=== DATA FOR THIS TASK ===

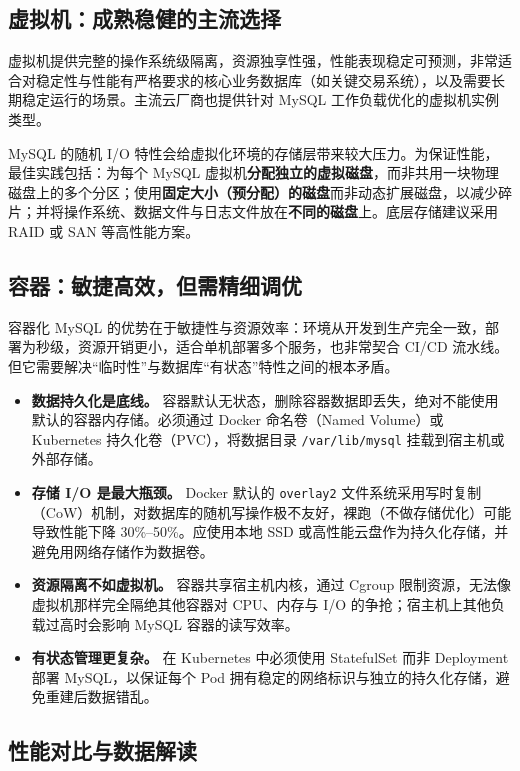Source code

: \documentclass[12pt,UTF8]{ctexbook}
\begin{document}
\subsection{虚拟机：成熟稳健的主流选择}

虚拟机提供完整的操作系统级隔离，资源独享性强，性能表现稳定可预测，非常适合对稳定性与性能有严格要求的核心业务数据库（如关键交易系统），以及需要长期稳定运行的场景。主流云厂商也提供针对 MySQL 工作负载优化的虚拟机实例类型。

MySQL 的随机 I/O 特性会给虚拟化环境的存储层带来较大压力。为保证性能，最佳实践包括：为每个 MySQL 虚拟机\textbf{分配独立的虚拟磁盘}，而非共用一块物理磁盘上的多个分区；使用\textbf{固定大小（预分配）的磁盘}而非动态扩展磁盘，以减少碎片；并将操作系统、数据文件与日志文件放在\textbf{不同的磁盘}上。底层存储建议采用 RAID 或 SAN 等高性能方案。

\subsection{容器：敏捷高效，但需精细调优}

容器化 MySQL 的优势在于敏捷性与资源效率：环境从开发到生产完全一致，部署为秒级，资源开销更小，适合单机部署多个服务，也非常契合 CI/CD 流水线。但它需要解决“临时性”与数据库“有状态”特性之间的根本矛盾。

\begin{itemize}[leftmargin=2cm]
  \item \textbf{数据持久化是底线。} 容器默认无状态，删除容器数据即丢失，绝对不能使用默认的容器内存储。必须通过 Docker 命名卷（Named Volume）或 Kubernetes 持久化卷（PVC），将数据目录 \texttt{/var/lib/mysql} 挂载到宿主机或外部存储。
  \item \textbf{存储 I/O 是最大瓶颈。} Docker 默认的 \texttt{overlay2} 文件系统采用写时复制（CoW）机制，对数据库的随机写操作极不友好，裸跑（不做存储优化）可能导致性能下降 30\%--50\%。应使用本地 SSD 或高性能云盘作为持久化存储，并避免用网络存储作为数据卷。
  \item \textbf{资源隔离不如虚拟机。} 容器共享宿主机内核，通过 Cgroup 限制资源，无法像虚拟机那样完全隔绝其他容器对 CPU、内存与 I/O 的争抢；宿主机上其他负载过高时会影响 MySQL 容器的读写效率。
  \item \textbf{有状态管理更复杂。} 在 Kubernetes 中必须使用 StatefulSet 而非 Deployment 部署 MySQL，以保证每个 Pod 拥有稳定的网络标识与独立的持久化存储，避免重建后数据错乱。
\end{itemize}

\subsection{性能对比与数据解读}
\end{document}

===

_TASK DIRECTIONS:_
Letter for letter, reproduce every record above and skip the pictures.

_RESPONSE:_
Source code

: \documentclass[12pt,UTF8]{ctexbook}
\begin{document}
\subsection{虚拟机：成熟稳健的主流选择}

虚拟机提供完整的操作系统级隔离，资源独享性强，性能表现稳定可预测，非常适合对稳定性与性能有严格要求的核心业务数据库（如关键交易系统），以及需要长期稳定运行的场景。主流云厂商也提供针对 MySQL 工作负载优化的虚拟机实例类型。

MySQL 的随机 I/O 特性会给虚拟化环境的存储层带来较大压力。为保证性能，最佳实践包括：为每个 MySQL 虚拟机\textbf{分配独立的虚拟磁盘}，而非共用一块物理磁盘上的多个分区；使用\textbf{固定大小（预分配）的磁盘}而非动态扩展磁盘，以减少碎片；并将操作系统、数据文件与日志文件放在\textbf{不同的磁盘}上。底层存储建议采用 RAID 或 SAN 等高性能方案。

\subsection{容器：敏捷高效，但需精细调优}

容器化 MySQL 的优势在于敏捷性与资源效率：环境从开发到生产完全一致，部署为秒级，资源开销更小，适合单机部署多个服务，也非常契合 CI/CD 流水线。但它需要解决“临时性”与数据库“有状态”特性之间的根本矛盾。

\begin{itemize}[leftmargin=2cm]
  \item \textbf{数据持久化是底线。} 容器默认无状态，删除容器数据即丢失，绝对不能使用默认的容器内存储。必须通过 Docker 命名卷（Named Volume）或 Kubernetes 持久化卷（PVC），将数据目录 \texttt{/var/lib/mysql} 挂载到宿主机或外部存储。
  \item \textbf{存储 I/O 是最大瓶颈。} Docker 默认的 \texttt{overlay2} 文件系统采用写时复制（CoW）机制，对数据库的随机写操作极不友好，裸跑（不做存储优化）可能导致性能下降 30\%--50\%。应使用本地 SSD 或高性能云盘作为持久化存储，并避免用网络存储作为数据卷。
  \item \textbf{资源隔离不如虚拟机。} 容器共享宿主机内核，通过 Cgroup 限制资源，无法像虚拟机那样完全隔绝其他容器对 CPU、内存与 I/O 的争抢；宿主机上其他负载过高时会影响 MySQL 容器的读写效率。
  \item \textbf{有状态管理更复杂。} 在 Kubernetes 中必须使用 StatefulSet 而非 Deployment 部署 MySQL，以保证每个 Pod 拥有稳定的网络标识与独立的持久化存储，避免重建后数据错乱。
\end{itemize}

\subsection{性能对比与数据解读}
\end{document}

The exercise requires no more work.